_PROBLEM REQUIREMENTS_
Match the word "center". Return each line of the data below where it appears.

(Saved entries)
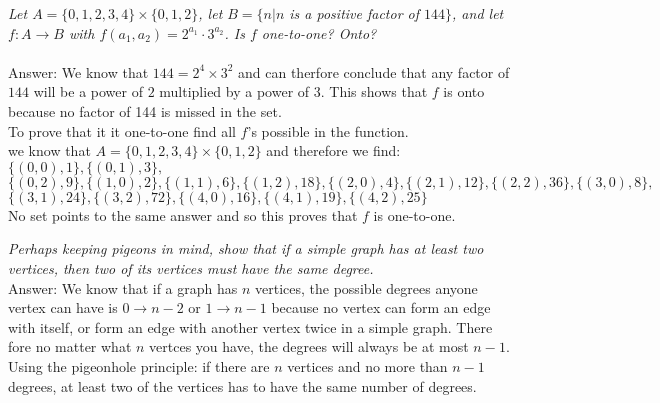 \documentclass[12pt,letterpaper]{exam}
\begin{document}
\begin{questions}
\question[3.12]
\emph{Let $A=\{0,1,2,3,4\}\times \{0,1,2\}$, let $B=\{n | n$ is a positive factor of $144\}$, and let $f:A\rightarrow B$ with $f(a_1,a_2)=2^{a_1}\cdot 3^{a_2}$. Is $f$ one-to-one? Onto?}
\\
\\
Answer:
We know that $144=2^4 \times 3^2$ and can therfore conclude that any factor of $144$ will be a power of $2$ multiplied by a power of $3$. This shows that $f$ is onto because no factor of 144 is missed in the set.
\\
To prove that it it one-to-one find all $f$'s possible in the function. 
\\
we know that $A=\{0,1,2,3,4\}\times \{0,1,2\}$ and therefore we find: $\{(0,0),1\}, \{(0,1),3\},$ 
\\
$\{(0,2),9\}, \{(1,0),2\}, \{(1,1),6\}, \{(1,2),18\}, \{(2,0),4\}, \{(2,1),12\}, \{(2,2),36\}, \{(3,0),8\},$
\\
$\{(3,1),24\}, \{(3,2),72\}, \{(4,0),16\}, \{(4,1),19\}, \{(4,2),25\}$
\\
No set points to the same answer and so this proves that $f$ is one-to-one.





\question[3.13]
\emph{Perhaps keeping pigeons in mind, show that if a simple graph has at least two vertices, then two of its vertices must have the same degree.}
\\

Answer: We know that if a graph has $n$ vertices, the possible degrees anyone vertex can have is $0 \rightarrow n-2$ or $1 \rightarrow n-1$ because no vertex can form an edge with itself, or form an edge with another vertex twice in a simple graph. There fore no matter what $n$ vertces you have, the degrees will always be at most $n-1$.
\\
Using the pigeonhole principle: if there are $n$ vertices and no more than $n-1$ degrees, at least two of the vertices has to have the same number of degrees.









\end{questions}
\end{document}
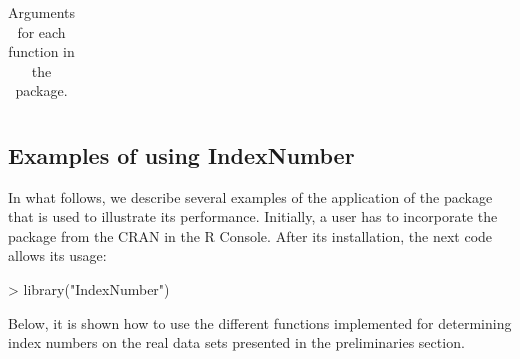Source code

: \begin{table}[h]
\begin{center}
{\begin{tabular}{lccccccc}
%				
				\bottomrule
		\end{tabular}}\vspace{-2 mm}\end{center}\caption{Arguments for each function in the  package.}\label{table3}\end{table}


\subsection{Examples of using IndexNumber}
In what follows, we describe several examples of the application of the  package that is used to illustrate its performance. Initially,  a  user has to incorporate the package from the CRAN in the R Console. After its installation, the next code allows its usage:
\begin{example}
> library("IndexNumber")
\end{example}
Below, it is shown how to use the different functions implemented for determining index numbers on the real data sets presented in the preliminaries section.

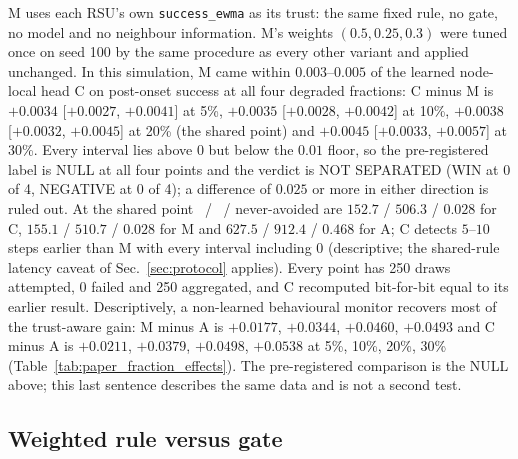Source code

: M uses each RSU's own \texttt{success\_ewma} as its trust: the same fixed rule, no gate, no model and no neighbour information.
M's weights $(0.5,0.25,0.3)$ were tuned once on seed 100 by the same procedure as every other variant and applied unchanged.
In this simulation, M came within $0.003$--$0.005$ of the learned node-local head C on post-onset success at all four degraded fractions: C minus M is $+0.0034$ [$+0.0027$, $+0.0041$] at 5\%, $+0.0035$ [$+0.0028$, $+0.0042$] at 10\%, $+0.0038$ [$+0.0032$, $+0.0045$] at 20\% (the shared point) and $+0.0045$ [$+0.0033$, $+0.0057$] at 30\%.
Every interval lies above $0$ but below the $0.01$ floor, so the pre-registered label is NULL at all four points and the verdict is NOT SEPARATED (WIN at 0 of 4, NEGATIVE at 0 of 4); a difference of $0.025$ or more in either direction is ruled out.
At the shared point \nav\ / \nwin\ / never-avoided are $152.7$ / $506.3$ / $0.028$ for C, $155.1$ / $510.7$ / $0.028$ for M and $627.5$ / $912.4$ / $0.468$ for A; C detects $5$--$10$ steps earlier than M with every interval including $0$ (descriptive; the shared-rule latency caveat of Sec.~\ref{sec:protocol} applies).
Every point has 250 draws attempted, 0 failed and 250 aggregated, and C recomputed bit-for-bit equal to its earlier result.
Descriptively, a non-learned behavioural monitor recovers most of the trust-aware gain: M minus A is $+0.0177$, $+0.0344$, $+0.0460$, $+0.0493$ and C minus A is $+0.0211$, $+0.0379$, $+0.0498$, $+0.0538$ at 5\%, 10\%, 20\%, 30\% (Table~\ref{tab:paper_fraction_effects}).
The pre-registered comparison is the NULL above; this last sentence describes the same data and is not a second test.

\subsection{Weighted rule versus gate}
\label{sec:gate}

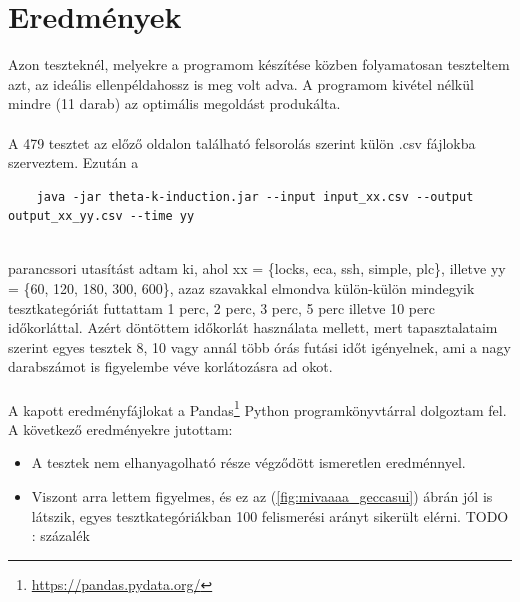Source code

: \section{Eredmények}
\label{sec:kiertekeles_ered}

Azon teszteknél, melyekre a programom készítése közben folyamatosan teszteltem azt, az ideális ellenpéldahossz is meg volt adva. A programom kivétel nélkül mindre (11 darab) az optimális megoldást produkálta. 
\\
\\
A 479 tesztet az előző oldalon található felsorolás szerint külön .csv fájlokba szerveztem. Ezután a 
\ \\
\begin{lstlisting}
	java -jar theta-k-induction.jar --input input_xx.csv --output output_xx_yy.csv --time yy
\end{lstlisting}
\ \\
parancssori utasítást adtam ki, ahol xx = \{locks, eca, ssh, simple, plc\}, illetve yy = \{60, 120, 180, 300, 600\}, azaz szavakkal elmondva külön-külön mindegyik tesztkategóriát futtattam 1 perc, 2 perc, 3 perc, 5 perc illetve 10 perc időkorláttal. Azért döntöttem időkorlát használata mellett, mert tapasztalataim szerint egyes tesztek 8, 10 vagy annál több órás futási időt igényelnek, ami a nagy darabszámot is figyelembe véve korlátozásra ad okot. 
\\
\\
A kapott eredményfájlokat a Pandas\footnote{\url{https://pandas.pydata.org/}} Python programkönyvtárral dolgoztam fel. A következő eredményekre jutottam:

\begin{itemize}
	\item A tesztek nem elhanyagolható része végződött ismeretlen eredménnyel.
	\item Viszont arra lettem figyelmes, és ez az (\ref{fig:mivaaaa_geccasui}) ábrán jól is látszik, egyes tesztkategóriákban 100 felismerési arányt sikerült elérni. TODO : százalék
\end{itemize}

_RESPONSE FOR THIS EXERCISE_
\begin{center}
		\end{tabular}}\vspace{-2 mm}\end{center}\caption{Arguments for each function in the  package.}\label{table3}\end{table}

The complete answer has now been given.